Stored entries
[Start of Attachment]
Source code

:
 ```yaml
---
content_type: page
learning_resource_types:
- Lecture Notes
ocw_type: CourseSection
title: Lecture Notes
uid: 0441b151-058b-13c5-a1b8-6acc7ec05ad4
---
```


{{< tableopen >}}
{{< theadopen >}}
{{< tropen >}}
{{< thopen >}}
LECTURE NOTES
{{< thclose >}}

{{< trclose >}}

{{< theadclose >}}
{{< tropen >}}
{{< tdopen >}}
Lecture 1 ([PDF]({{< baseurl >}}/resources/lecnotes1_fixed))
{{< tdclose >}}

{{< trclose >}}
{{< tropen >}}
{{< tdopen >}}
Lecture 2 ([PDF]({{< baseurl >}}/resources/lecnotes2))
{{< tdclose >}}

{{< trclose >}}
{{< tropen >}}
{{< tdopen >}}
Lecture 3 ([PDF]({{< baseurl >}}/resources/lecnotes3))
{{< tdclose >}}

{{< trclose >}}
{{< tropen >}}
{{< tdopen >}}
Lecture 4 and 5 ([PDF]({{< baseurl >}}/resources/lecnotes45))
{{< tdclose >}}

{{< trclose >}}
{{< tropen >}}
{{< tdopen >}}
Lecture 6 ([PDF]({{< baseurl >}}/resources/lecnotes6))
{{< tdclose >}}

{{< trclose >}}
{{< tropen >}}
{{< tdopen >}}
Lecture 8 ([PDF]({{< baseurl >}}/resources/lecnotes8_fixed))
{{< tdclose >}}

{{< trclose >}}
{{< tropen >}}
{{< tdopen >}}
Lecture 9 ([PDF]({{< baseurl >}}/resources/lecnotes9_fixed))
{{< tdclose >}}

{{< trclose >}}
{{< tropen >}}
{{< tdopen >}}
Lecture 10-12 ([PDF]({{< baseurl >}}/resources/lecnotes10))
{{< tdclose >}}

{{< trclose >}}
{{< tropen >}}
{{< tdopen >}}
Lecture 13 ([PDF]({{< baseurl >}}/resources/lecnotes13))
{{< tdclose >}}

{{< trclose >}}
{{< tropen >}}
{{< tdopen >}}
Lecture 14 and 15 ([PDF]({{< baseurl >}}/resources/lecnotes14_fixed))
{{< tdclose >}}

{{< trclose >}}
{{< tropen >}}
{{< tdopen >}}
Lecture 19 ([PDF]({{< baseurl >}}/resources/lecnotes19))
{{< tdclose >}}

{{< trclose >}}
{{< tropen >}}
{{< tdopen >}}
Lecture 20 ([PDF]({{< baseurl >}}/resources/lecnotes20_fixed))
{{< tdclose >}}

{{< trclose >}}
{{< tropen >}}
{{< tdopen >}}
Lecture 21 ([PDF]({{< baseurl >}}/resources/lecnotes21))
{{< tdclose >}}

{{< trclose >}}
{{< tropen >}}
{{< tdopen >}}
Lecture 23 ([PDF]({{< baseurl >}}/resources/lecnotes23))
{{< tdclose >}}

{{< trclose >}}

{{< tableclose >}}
[End of Attachment]
What to do -> Reproduce all of the records exactly.

Response for this exercise ->
Source code

:
 ```yaml
---
content_type: page
learning_resource_types:
- Lecture Notes
ocw_type: CourseSection
title: Lecture Notes
uid: 0441b151-058b-13c5-a1b8-6acc7ec05ad4
---
```


{{< tableopen >}}
{{< theadopen >}}
{{< tropen >}}
{{< thopen >}}
LECTURE NOTES
{{< thclose >}}

{{< trclose >}}

{{< theadclose >}}
{{< tropen >}}
{{< tdopen >}}
Lecture 1 ([PDF]({{< baseurl >}}/resources/lecnotes1_fixed))
{{< tdclose >}}

{{< trclose >}}
{{< tropen >}}
{{< tdopen >}}
Lecture 2 ([PDF]({{< baseurl >}}/resources/lecnotes2))
{{< tdclose >}}

{{< trclose >}}
{{< tropen >}}
{{< tdopen >}}
Lecture 3 ([PDF]({{< baseurl >}}/resources/lecnotes3))
{{< tdclose >}}

{{< trclose >}}
{{< tropen >}}
{{< tdopen >}}
Lecture 4 and 5 ([PDF]({{< baseurl >}}/resources/lecnotes45))
{{< tdclose >}}

{{< trclose >}}
{{< tropen >}}
{{< tdopen >}}
Lecture 6 ([PDF]({{< baseurl >}}/resources/lecnotes6))
{{< tdclose >}}

{{< trclose >}}
{{< tropen >}}
{{< tdopen >}}
Lecture 8 ([PDF]({{< baseurl >}}/resources/lecnotes8_fixed))
{{< tdclose >}}

{{< trclose >}}
{{< tropen >}}
{{< tdopen >}}
Lecture 9 ([PDF]({{< baseurl >}}/resources/lecnotes9_fixed))
{{< tdclose >}}

{{< trclose >}}
{{< tropen >}}
{{< tdopen >}}
Lecture 10-12 ([PDF]({{< baseurl >}}/resources/lecnotes10))
{{< tdclose >}}

{{< trclose >}}
{{< tropen >}}
{{< tdopen >}}
Lecture 13 ([PDF]({{< baseurl >}}/resources/lecnotes13))
{{< tdclose >}}

{{< trclose >}}
{{< tropen >}}
{{< tdopen >}}
Lecture 14 and 15 ([PDF]({{< baseurl >}}/resources/lecnotes14_fixed))
{{< tdclose >}}

{{< trclose >}}
{{< tropen >}}
{{< tdopen >}}
Lecture 19 ([PDF]({{< baseurl >}}/resources/lecnotes19))
{{< tdclose >}}

{{< trclose >}}
{{< tropen >}}
{{< tdopen >}}
Lecture 20 ([PDF]({{< baseurl >}}/resources/lecnotes20_fixed))
{{< tdclose >}}

{{< trclose >}}
{{< tropen >}}
{{< tdopen >}}
Lecture 21 ([PDF]({{< baseurl >}}/resources/lecnotes21))
{{< tdclose >}}

{{< trclose >}}
{{< tropen >}}
{{< tdopen >}}
Lecture 23 ([PDF]({{< baseurl >}}/resources/lecnotes23))
{{< tdclose >}}

{{< trclose >}}

{{< tableclose >}}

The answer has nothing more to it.